## Instructions for the task
Copy each line of the records that includes "textbf".

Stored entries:
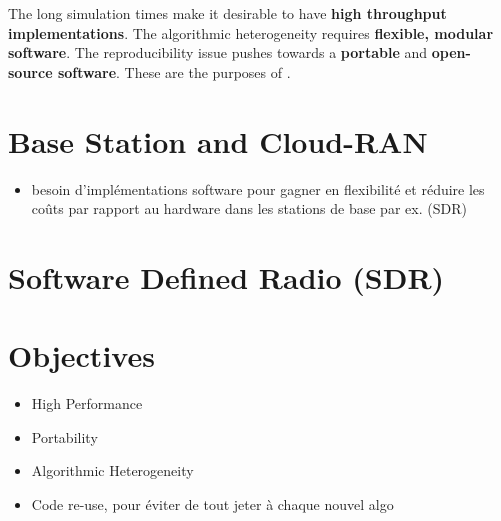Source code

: The long simulation times make it desirable to have \textbf{high throughput
implementations}. The algorithmic heterogeneity requires \textbf{flexible,
modular software}. The reproducibility issue pushes towards a \textbf{portable}
and \textbf{open-source software}. These are the purposes of \AFFECT.

\section{Base Station and Cloud-RAN}

\begin{itemize}
  \item besoin d'implémentations software pour gagner en flexibilité et réduire
    les coûts par rapport au hardware dans les stations de base par ex. (SDR)
\end{itemize}

\section{Software Defined Radio (SDR)}

\section{Objectives}

\begin{itemize}
  \item High Performance
  \item Portability
  \item Algorithmic Heterogeneity
  \item Code re-use, pour éviter de tout jeter à chaque nouvel algo
\end{itemize}
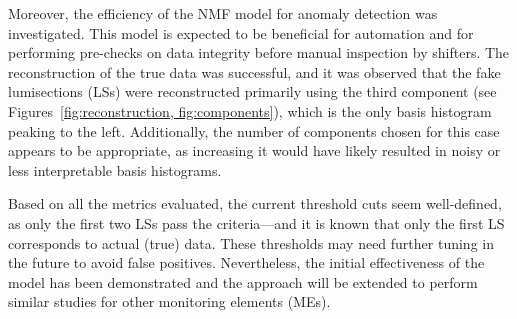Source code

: Moreover, the efficiency of the NMF model for anomaly detection was investigated. This model is expected to be beneficial for automation and for performing pre-checks on data integrity before manual inspection by shifters. The reconstruction of the true data was successful, and it was observed that the fake lumisections (LSs) were reconstructed primarily using the third component (see Figures~\ref{fig:reconstruction, fig:components}), which is the only basis histogram peaking to the left. Additionally, the number of components chosen for this case appears to be appropriate, as increasing it would have likely resulted in noisy or less interpretable basis histograms.

Based on all the metrics evaluated, the current threshold cuts seem well-defined, as only the first two LSs pass the criteria—and it is known that only the first LS corresponds to actual (true) data. These thresholds may need further tuning in the future to avoid false positives. Nevertheless, the initial effectiveness of the model has been demonstrated and the approach will be extended to perform similar studies for other monitoring elements (MEs).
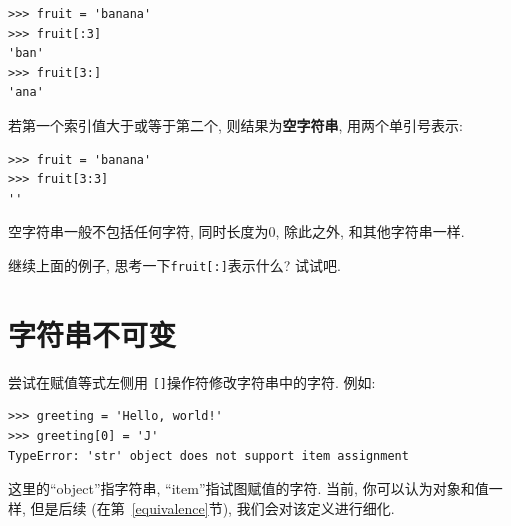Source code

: \documentclass[10pt]{book}
\begin{document}
\begin{verbatim}
>>> fruit = 'banana'
>>> fruit[:3]
'ban'
>>> fruit[3:]
'ana'
\end{verbatim}
%
若第一个索引值大于或等于第二个, 则结果为{\bf 空字符串}, 用两个单引号表示:

\begin{verbatim}
>>> fruit = 'banana'
>>> fruit[3:3]
''
\end{verbatim}
%

空字符串一般不包括任何字符, 同时长度为0, 除此之外, 
和其他字符串一样. 

继续上面的例子, 思考一下{\tt fruit[:]}表示什么? 试试吧. 

\section{字符串不可变}


尝试在赋值等式左侧用 {\tt []}操作符修改字符串中的字符. 
例如:

\begin{verbatim}
>>> greeting = 'Hello, world!'
>>> greeting[0] = 'J'
TypeError: 'str' object does not support item assignment
\end{verbatim}
%
这里的``object''指字符串, ``item''指试图赋值的字符. 
当前, 你可以认为对象和值一样, 但是后续
(在第~\ref{equivalence}节), 我们会对该定义进行细化. 
\end{document}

## Exercise output
: The long simulation times make it desirable to have \textbf{high throughput
implementations}. The algorithmic heterogeneity requires \textbf{flexible,
modular software}. The reproducibility issue pushes towards a \textbf{portable}
and \textbf{open-source software}. These are the purposes of \AFFECT.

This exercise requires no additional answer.